• **Material for this exercise**

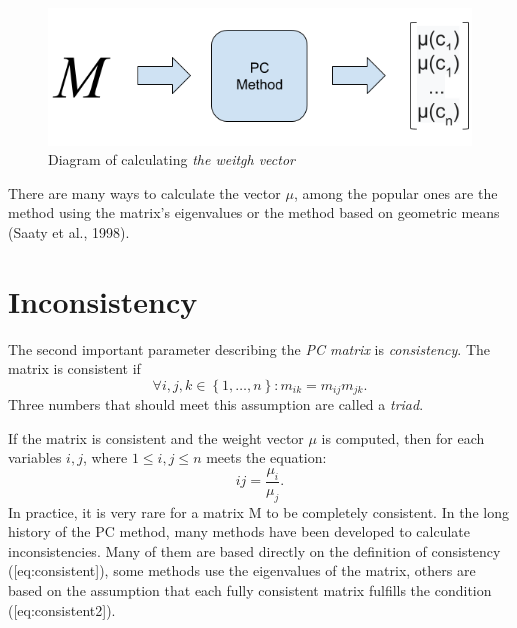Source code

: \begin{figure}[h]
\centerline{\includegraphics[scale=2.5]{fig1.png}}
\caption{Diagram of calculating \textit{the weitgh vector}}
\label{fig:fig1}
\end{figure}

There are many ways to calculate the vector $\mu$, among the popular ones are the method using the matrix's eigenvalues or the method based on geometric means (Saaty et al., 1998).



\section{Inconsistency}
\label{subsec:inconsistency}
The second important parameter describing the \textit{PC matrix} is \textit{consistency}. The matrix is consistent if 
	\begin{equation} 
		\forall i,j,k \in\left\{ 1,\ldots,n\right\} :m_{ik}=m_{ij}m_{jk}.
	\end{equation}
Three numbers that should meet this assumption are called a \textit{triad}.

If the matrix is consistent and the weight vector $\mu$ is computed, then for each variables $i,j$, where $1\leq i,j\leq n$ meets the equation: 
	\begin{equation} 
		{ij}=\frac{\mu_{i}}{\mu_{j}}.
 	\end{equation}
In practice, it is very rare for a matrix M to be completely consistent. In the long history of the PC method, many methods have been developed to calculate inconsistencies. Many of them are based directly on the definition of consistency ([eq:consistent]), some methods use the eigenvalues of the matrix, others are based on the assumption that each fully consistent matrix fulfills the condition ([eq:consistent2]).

--

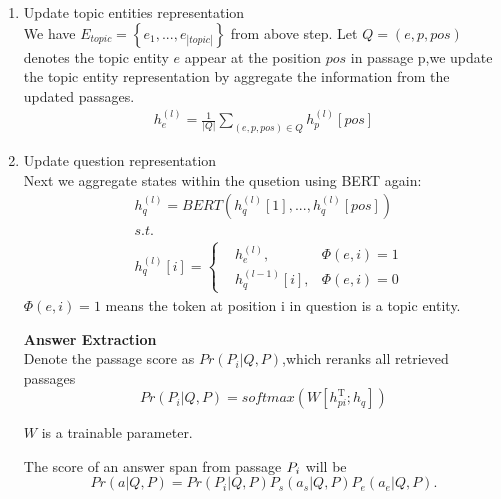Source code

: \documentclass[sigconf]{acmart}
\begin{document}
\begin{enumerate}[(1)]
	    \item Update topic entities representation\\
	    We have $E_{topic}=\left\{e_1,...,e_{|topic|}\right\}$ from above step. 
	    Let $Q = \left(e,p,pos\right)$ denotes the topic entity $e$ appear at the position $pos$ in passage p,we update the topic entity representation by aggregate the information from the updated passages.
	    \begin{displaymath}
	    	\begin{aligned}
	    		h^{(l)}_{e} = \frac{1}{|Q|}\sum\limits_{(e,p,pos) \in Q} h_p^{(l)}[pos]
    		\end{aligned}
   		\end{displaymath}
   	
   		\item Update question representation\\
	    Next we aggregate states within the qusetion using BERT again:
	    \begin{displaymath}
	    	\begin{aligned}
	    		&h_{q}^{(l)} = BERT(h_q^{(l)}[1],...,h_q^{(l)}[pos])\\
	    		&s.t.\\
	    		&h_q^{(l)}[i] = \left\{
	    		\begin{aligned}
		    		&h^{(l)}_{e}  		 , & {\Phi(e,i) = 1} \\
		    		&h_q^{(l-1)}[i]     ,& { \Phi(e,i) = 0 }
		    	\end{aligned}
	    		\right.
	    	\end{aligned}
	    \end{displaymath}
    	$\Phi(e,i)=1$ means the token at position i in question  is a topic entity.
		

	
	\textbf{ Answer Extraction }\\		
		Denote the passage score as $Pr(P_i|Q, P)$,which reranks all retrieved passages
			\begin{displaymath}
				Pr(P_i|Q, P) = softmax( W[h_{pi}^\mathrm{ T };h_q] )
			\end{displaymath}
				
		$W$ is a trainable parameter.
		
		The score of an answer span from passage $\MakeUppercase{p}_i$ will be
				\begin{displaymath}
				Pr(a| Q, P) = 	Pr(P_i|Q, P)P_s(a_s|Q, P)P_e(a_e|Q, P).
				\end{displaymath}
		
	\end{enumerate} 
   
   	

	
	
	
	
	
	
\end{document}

...

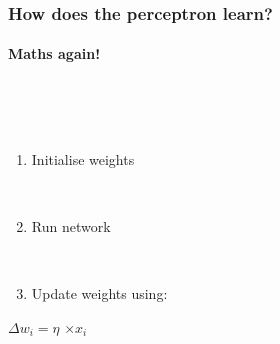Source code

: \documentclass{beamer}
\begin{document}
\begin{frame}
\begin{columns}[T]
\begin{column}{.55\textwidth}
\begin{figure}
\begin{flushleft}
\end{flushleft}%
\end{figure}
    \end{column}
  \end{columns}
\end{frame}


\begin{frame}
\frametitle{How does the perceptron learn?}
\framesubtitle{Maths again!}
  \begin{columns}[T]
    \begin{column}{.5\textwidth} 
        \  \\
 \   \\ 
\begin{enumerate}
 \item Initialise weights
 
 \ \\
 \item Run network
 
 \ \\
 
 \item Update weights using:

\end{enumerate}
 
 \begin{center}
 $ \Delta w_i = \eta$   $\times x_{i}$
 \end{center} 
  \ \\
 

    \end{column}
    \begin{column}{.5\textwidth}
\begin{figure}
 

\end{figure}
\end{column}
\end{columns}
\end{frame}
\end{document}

• **What to work on**
Reading down the material above, count how many lines contain the word "right". Respond with the number by itself.

• **Final answer**
4